======== EXCERPTED DATA

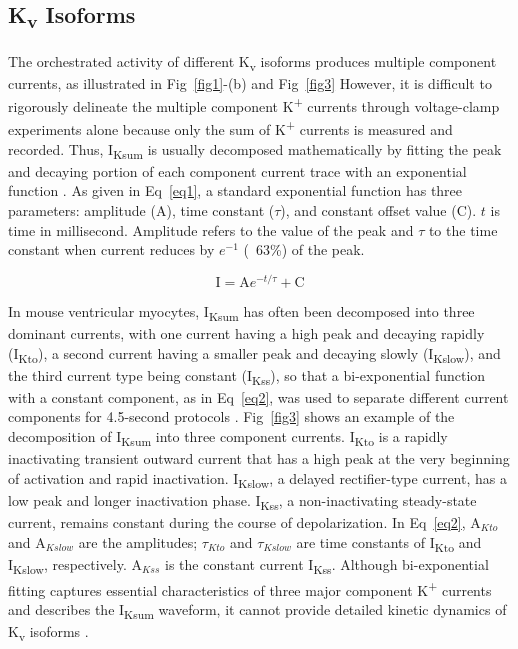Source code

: \documentclass[10pt,letterpaper]{article}
\begin{document}
\subsection*{K\textsubscript{v} Isoforms}
The orchestrated activity of different K\textsubscript{v} isoforms produces multiple component currents, as illustrated in Fig~\ref{fig1}-(b) and Fig~\ref{fig3} However, it is difficult to rigorously delineate the multiple component K\textsuperscript{+} currents through voltage-clamp experiments alone because only the sum of K\textsuperscript{+} currents is measured and recorded. Thus, I\textsubscript{Ksum} is usually decomposed mathematically by fitting the peak and decaying portion of each component current trace with an exponential function \cite{brunet2004heterogeneous}. As given in Eq~\ref{eq1}, a standard exponential function has three parameters: amplitude ($\mathrm{A}$), time constant ($\tau$), and constant offset value ($\mathrm{C}$). $t$ is time in millisecond. Amplitude refers to the value of the peak and $\tau$ to the time constant when current reduces by $e^{-1}$ (~63\%) of the peak. 

\begin{equation}
    \mathrm{I} = \mathrm{A}e^{-t/\tau} + \mathrm{C}
    \label{eq1}
\end{equation}

In mouse ventricular myocytes, I\textsubscript{Ksum} has often been decomposed into three dominant currents, with one current having a high peak and decaying rapidly (I\textsubscript{Kto}), a second current having a smaller peak and decaying slowly (I\textsubscript{Kslow}), and the third current type being constant (I\textsubscript{Kss}), so that a bi-exponential function with a constant component, as in Eq~\ref{eq2}, was used to separate different current components for 4.5-second protocols \cite{ednie2015reduced}. Fig~\ref{fig3} shows an example of the decomposition of I\textsubscript{Ksum} into three component currents. I\textsubscript{Kto} is a rapidly inactivating transient outward current that has a high peak at the very beginning of activation and rapid inactivation. I\textsubscript{Kslow}, a delayed rectifier-type current, has a low peak and longer inactivation phase. I\textsubscript{Kss}, a non-inactivating steady-state current, remains constant during the course of depolarization. In Eq~\ref{eq2}, $\mathrm{A}_{Kto}$ and $\mathrm{A}_{Kslow}$ are the amplitudes; $\tau_{Kto}$ and $\tau_{Kslow}$ are time constants of I\textsubscript{Kto} and I\textsubscript{Kslow}, respectively. $\mathrm{A}_{Kss}$ is the constant current I\textsubscript{Kss}. Although bi-exponential fitting captures essential characteristics of three major component K\textsuperscript{+} currents and describes the I\textsubscript{Ksum} waveform, it cannot provide detailed kinetic dynamics of K\textsubscript{v} isoforms \cite{plumlee2016calibrating}. 
\end{document}
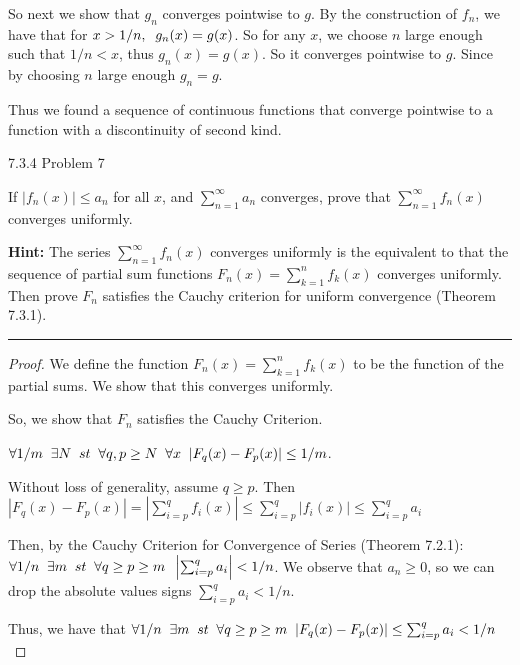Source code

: \documentclass[11pt]{article}
\begin{document}
So next we show that $g_n$ converges pointwise to $g$. By the construction of $f_n$, we have 
that for $x > 1/n, \sp g_n(x) = g(x)$. So for any $x$, we choose $n$ large enough such that $1/n < x$, thus $g_n(x) = g(x)$.
So it converges pointwise to $g$. Since by choosing $n$ large enough $g_n = g$. 

Thus we found a sequence of continuous functions that converge pointwise to a function with a discontinuity of second kind.




 7.3.4 Problem 7

If $|f_n(x)| \leq a_n$ for all $x$, and $\sum_{n = 1}^ \infty a_n$ converges,
prove that $\sum_{n = 1}^ \infty f_n(x)$ converges uniformly.

\textbf{Hint:}
The series $\sum_{n = 1}^ \infty f_n(x)$ converges uniformly is the equivalent to that the sequence
of partial sum functions $F_n(x) = \sum_{k = 1} ^n f_k(x)$ converges uniformly. 
Then prove $F_n$ satisfies the Cauchy criterion for uniform convergence (Theorem 7.3.1).

\hrule

\begin{proof}
    We define the function $F_n(x) = \sum_{k = 1} ^ n f_k(x)$ to be the function of the partial sums. 
    We show that this converges uniformly.
    
    So, we show that $F_n$ satisfies the Cauchy Criterion. 

    $\forall 1/m \sp \exists N \sp st \sp \forall q,p \geq N \sp \forall x \sp |F_q(x) - F_p(x)| \leq 1/m$.

    Without loss of generality, assume $q \geq p$. Then 
    $|F_q(x) - F_p(x)| = \left| \sum_{i = p} ^q f_i(x) \right| \leq \sum_{i = p} ^q | f_i(x) | \leq \sum_{i = p} ^q a_i$

    Then, by the Cauchy Criterion for Convergence of Series (Theorem 7.2.1):
    $\forall 1/n \sp \exists m \sp st \sp \forall q \geq p \geq m \sp \left| \sum_{i = p} ^q a_i \right| < 1/n$.
    We observe that $a_n \geq 0$, so we can drop the absolute values signs $\sum_{i = p} ^q a_i < 1/n$.

    Thus, we have that $\forall 1/n \sp \exists m \sp st \sp \forall q \geq p \geq m \sp |F_q(x) - F_p(x)| \leq \sum_{i = p} ^q a_i  < 1/n$

\end{proof}
\end{document}
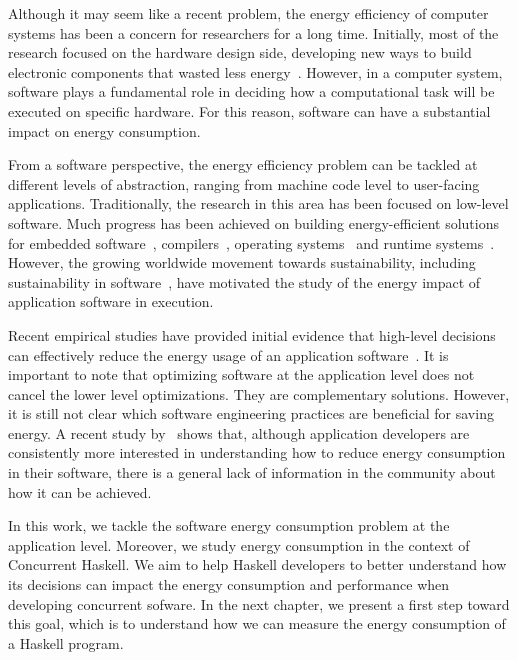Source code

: Although it may seem like a recent problem, the energy efficiency of computer systems has been a concern for researchers for a long time. Initially, most of the research focused on the hardware design side, developing new ways to build electronic components that wasted less energy~\cite{chandrakasan:1992}. However, in a computer system, software plays a fundamental role in deciding how a computational task will be executed on specific hardware. For this reason, software can have a substantial impact on energy consumption.

From a software perspective, the energy efficiency problem can be tackled at different levels of abstraction, ranging from machine code level to user-facing applications. Traditionally, the research in this area has been focused on low-level software. Much progress has been achieved on building energy-efficient solutions for embedded software~\cite{tiwari:1994}, compilers~\cite{hsu:2003}, operating systems~\cite{merkel:2006} and runtime systems~\cite{ribic:2014, farkas:2000}. However, the growing worldwide movement towards sustainability, including sustainability in software~\cite{becker:2015}, have motivated the study of the energy impact of application software in execution.

Recent empirical studies have provided initial evidence that high-level decisions can effectively reduce the energy usage of an application software~\cite{chung:2001,hindle:2012,pinto:2014,trefethen:2013,manotas:2014, sahin:2012,sahin:2014}. It is important to note that optimizing software at the application level does not cancel the lower level optimizations. They are complementary solutions. However, it is still not clear which software engineering practices are beneficial for saving energy. A recent study by~\cite{pinto:2014b} shows that, although application developers are consistently more interested in understanding how to reduce energy consumption in their software, there is a general lack of information in the community about how it can be achieved.

In this work, we tackle the software energy consumption problem at the application level. Moreover, we study energy consumption in the context of Concurrent Haskell. We aim to help Haskell developers to better understand how its decisions can impact the energy consumption and performance when developing  concurrent sofware. In the next chapter, we present a first step toward this goal, which is to understand how we can measure the energy consumption of a Haskell program.
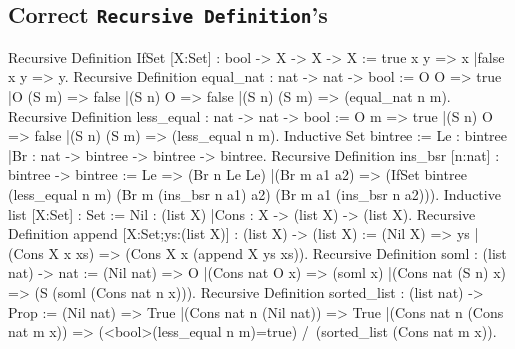 \subsection*{Correct {\tt Recursive Definition}'s}
\begin{coq_example*}
Recursive Definition IfSet [X:Set] : bool -> X -> X -> X :=
  true x y => x
 |false x y => y.
Recursive Definition equal_nat : nat -> nat -> bool :=
  O O => true
 |O (S m) => false
 |(S n) O => false
 |(S n) (S m) => (equal_nat n m).
Recursive Definition less_equal : nat -> nat -> bool :=
  O m => true
 |(S n) O => false
 |(S n) (S m) => (less_equal n m).
Inductive Set bintree :=
  Le : bintree
 |Br : nat -> bintree -> bintree -> bintree.
Recursive Definition ins_bsr [n:nat] : bintree -> bintree :=
  Le => (Br n Le Le)
 |(Br m a1 a2)
  => (IfSet bintree (less_equal n m) (Br m (ins_bsr n a1) a2)
         (Br m a1 (ins_bsr n a2))).
Inductive list [X:Set] : Set :=
  Nil : (list X)
 |Cons : X -> (list X) -> (list X).
Recursive Definition append [X:Set;ys:(list X)] : (list X) -> (list X) :=
  (Nil X) => ys
 |(Cons X x xs) => (Cons X x (append X ys xs)).
Recursive Definition soml : (list nat) -> nat :=
  (Nil nat) => O
 |(Cons nat O x) => (soml x)
 |(Cons nat (S n) x) => (S (soml (Cons nat n x))).
Recursive Definition sorted_list : (list nat) -> Prop :=
  (Nil nat) => True
 |(Cons nat n (Nil nat)) => True
|(Cons nat n (Cons nat m x)) 
  => (<bool>(less_equal n m)=true) /\ (sorted_list (Cons nat m x)).
\end{coq_example*}

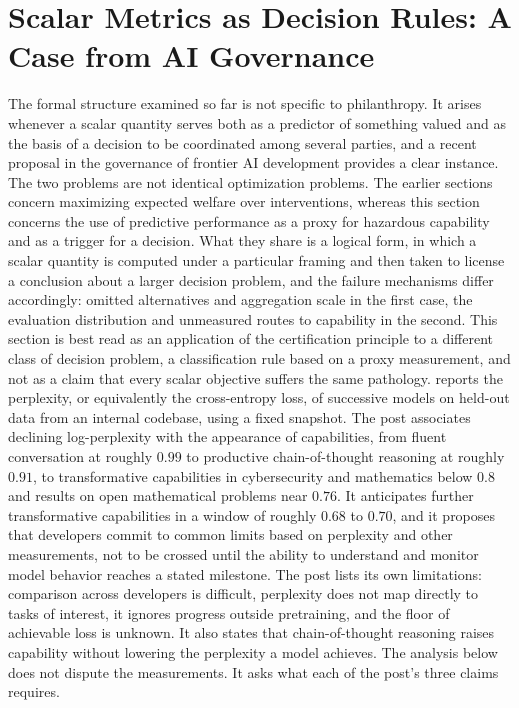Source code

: \documentclass[11pt]{article}
\theoremstyle{definition}
\theoremstyle{remark}
\begin{document}
\section{Scalar Metrics as Decision Rules: A Case from AI Governance}
\label{sec:scalar}

The formal structure examined so far is not specific to philanthropy. It arises whenever a scalar quantity serves both as a predictor of something valued and as the basis of a decision to be coordinated among several parties, and a recent proposal in the governance of frontier AI development provides a clear instance. The two problems are not identical optimization problems. The earlier sections concern maximizing expected welfare over interventions, whereas this section concerns the use of predictive performance as a proxy for hazardous capability and as a trigger for a decision. What they share is a logical form, in which a scalar quantity is computed under a particular framing and then taken to license a conclusion about a larger decision problem, and the failure mechanisms differ accordingly: omitted alternatives and aggregation scale in the first case, the evaluation distribution and unmeasured routes to capability in the second. This section is best read as an application of the certification principle to a different class of decision problem, a classification rule based on a proxy measurement, and not as a claim that every scalar objective suffers the same pathology. \citet{pachocki2026} reports the perplexity, or equivalently the cross-entropy loss, of successive models on held-out data from an internal codebase, using a fixed snapshot. The post associates declining log-perplexity with the appearance of capabilities, from fluent conversation at roughly $0.99$ to productive chain-of-thought reasoning at roughly $0.91$, to transformative capabilities in cybersecurity and mathematics below $0.8$ and results on open mathematical problems near $0.76$. It anticipates further transformative capabilities in a window of roughly $0.68$ to $0.70$, and it proposes that developers commit to common limits based on perplexity and other measurements, not to be crossed until the ability to understand and monitor model behavior reaches a stated milestone. The post lists its own limitations: comparison across developers is difficult, perplexity does not map directly to tasks of interest, it ignores progress outside pretraining, and the floor of achievable loss is unknown. It also states that chain-of-thought reasoning raises capability without lowering the perplexity a model achieves. The analysis below does not dispute the measurements. It asks what each of the post's three claims requires.
\end{document}
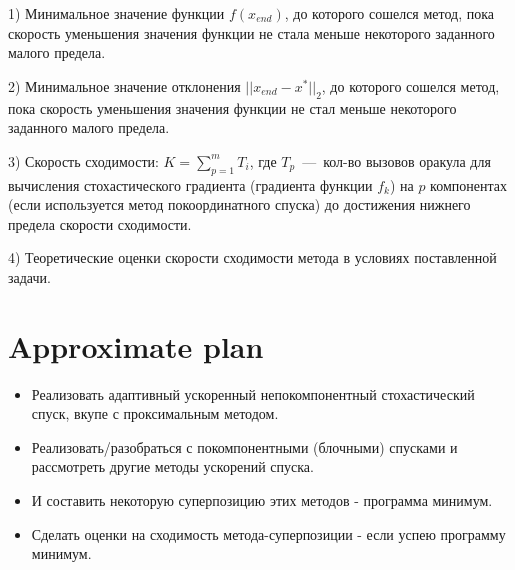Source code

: \documentclass[]{scrartcl}
\begin{document}
1) Минимальное значение функции $f(x_{end})$, до которого сошелся метод, пока скорость уменьшения значения функции не стала меньше некоторого заданного малого предела.

2) Минимальное значение отклонения $||x_{end}-x^*||_2$, до которого сошелся метод, пока скорость уменьшения значения функции не стал меньше некоторого заданного малого предела.

3) Скорость сходимости: $K=\sum\limits_{p=1}^{m} T_i$, где $T_p$~---~кол-во вызовов оракула для вычисления стохастического градиента (градиента функции $f_k$) на $p$ компонентах (если используется метод покоординатного спуска) до достижения нижнего предела скорости сходимости.
 
4) Теоретические оценки скорости сходимости метода в условиях поставленной задачи.


\section{Approximate plan}
\begin{itemize}
	\item Реализовать адаптивный ускоренный непокомпонентный стохастический спуск, вкупе с проксимальным методом.
	\item Реализовать/разобраться с покомпонентными (блочными) спусками и рассмотреть другие методы ускорений спуска.
	\item И составить некоторую суперпозицию этих методов - программа минимум.
	\item Сделать оценки на сходимость метода-суперпозиции  - если успею программу минимум.
	
\end{itemize}



\end{document}
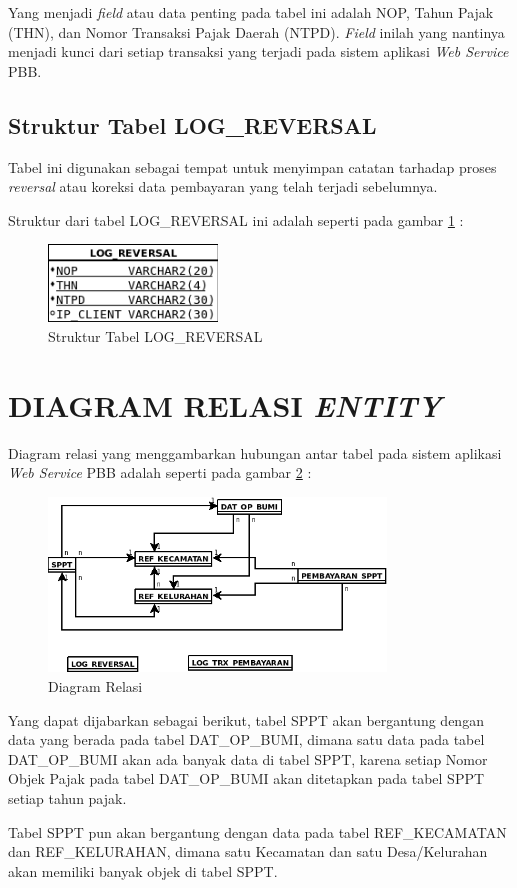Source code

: \documentclass[pdftex,12pt, oneside]{article}
\begin{document}
Yang menjadi \textit{field} atau data penting pada tabel ini adalah NOP, Tahun Pajak (THN), dan Nomor Transaksi Pajak Daerah (NTPD). \textit{Field} inilah yang nantinya menjadi kunci dari setiap transaksi yang terjadi pada sistem aplikasi \textit{Web Service} PBB.


\subsection{Struktur Tabel LOG\_REVERSAL}

Tabel ini digunakan sebagai tempat untuk menyimpan catatan tarhadap proses \textit{reversal} atau koreksi data pembayaran yang telah terjadi sebelumnya.

Struktur dari tabel LOG\_REVERSAL ini adalah seperti pada gambar \ref{fig:tabel-log-reversal} :

\begin{figure}[H]
	\centering
	\includegraphics[width=0.4\textwidth]{./resources/07-struktur-tabel-log-reversal}
	\caption{Struktur Tabel LOG\_REVERSAL}
	\label{fig:tabel-log-reversal}
\end{figure}


\section{DIAGRAM RELASI \textit{ENTITY}}

Diagram relasi yang menggambarkan hubungan antar tabel pada sistem aplikasi \textit{Web Service} PBB adalah seperti pada gambar \ref{fig:relasi-entity} :

\begin{figure}[H]
	\centering
	\includegraphics[width=0.8\textwidth]{./resources/08-relasi-entity}
	\caption{Diagram Relasi}
	\label{fig:relasi-entity}
\end{figure}

Yang dapat dijabarkan sebagai berikut, tabel SPPT akan bergantung dengan data yang berada pada tabel DAT\_OP\_BUMI, dimana satu data pada tabel DAT\_OP\_BUMI akan ada banyak data di tabel SPPT, karena setiap Nomor Objek Pajak pada tabel DAT\_OP\_BUMI akan ditetapkan pada tabel SPPT setiap tahun pajak.

Tabel SPPT pun akan bergantung dengan data pada tabel REF\_KECAMATAN dan REF\_KELURAHAN, dimana satu Kecamatan dan satu Desa/Kelurahan akan memiliki banyak objek di tabel SPPT. 
\end{document}
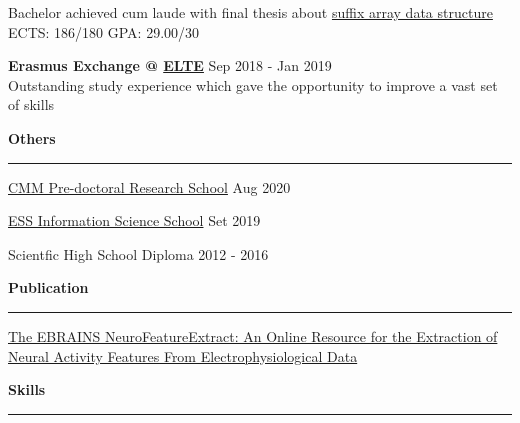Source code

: \documentclass[11pt,letterpaper]{article}
\begin{document}
\begin{justify}
\begin{itemize}[label={}, leftmargin=0pt]
\begin{item}
		      Bachelor achieved cum laude with final thesis about \href{https://dariocurr.github.io/assets/img/poster.png}{suffix array data structure}
		      \\
		      ECTS: 186/180 \hspace{0.33cm} GPA: 29.00/30
		\end{item}
		\begin{item}
		      \textbf{Erasmus Exchange @ \href{https://www.elte.hu/en/}{ELTE}}
		      \hfill
		      Sep 2018 - Jan 2019
		      \vspace{0.05cm}
		      \\
		      Outstanding study experience which gave the opportunity to improve a vast set of skills
		\end{item}
	\end{itemize}
	\setlength{\columnsep}{0.75cm}
	\begin{multicols}{2}
		\textbf{Others}\strut
		\hrule
		\begin{itemize}[label={}, itemsep=-5pt, leftmargin=0pt]
			\begin{item}
			      \href{https://cmmrs2020.mpi-sws.org/}{CMM Pre-doctoral Research School}
			      \hfill
			      Aug 2020
			\end{item}
			\begin{item}
			      \href{http://einfose.ffos.hr/summer-school/}{ESS Information Science School}
			      \hfill
			      Set 2019
			\end{item}
			\begin{item}
			      Scientfic High School Diploma
			      \hfill
			      2012 - 2016
			\end{item}
		\end{itemize}
		\vspace*{\fill}
		\columnbreak
		\textbf{Publication}\strut
		\hrule
		\begin{itemize}[label={}, leftmargin=0pt, noitemsep]
			\begin{item}
			      \href{https://www.frontiersin.org/articles/10.3389/fninf.2021.713899/full}{The EBRAINS NeuroFeatureExtract: An Online Resource for the Extraction of Neural Activity Features From Electrophysiological Data}
			\end{item}
		\end{itemize}
		\vspace*{\fill}
	\end{multicols}
	\vspace{0.1cm}
	{\large \textbf{Skills}\strut}
	\hrule
	\begin{multicols}{3}

\end{multicols}
\end{justify}
\end{document}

================

**TASK ITEM:**
A reply should hold exactly the lines from the one containing "2012 - 2016" through the end of the data above, nothing more.

**OUTPUT OF THE EXERCISE:**
			      2012 - 2016
			\end{item}
		\end{itemize}
		\vspace*{\fill}
		\columnbreak
		\textbf{Publication}\strut
		\hrule
		\begin{itemize}[label={}, leftmargin=0pt, noitemsep]
			\begin{item}
			      \href{https://www.frontiersin.org/articles/10.3389/fninf.2021.713899/full}{The EBRAINS NeuroFeatureExtract: An Online Resource for the Extraction of Neural Activity Features From Electrophysiological Data}
			\end{item}
		\end{itemize}
		\vspace*{\fill}
	\end{multicols}
	\vspace{0.1cm}
	{\large \textbf{Skills}\strut}
	\hrule
	\begin{multicols}{3}

\end{multicols}
\end{justify}
\end{document}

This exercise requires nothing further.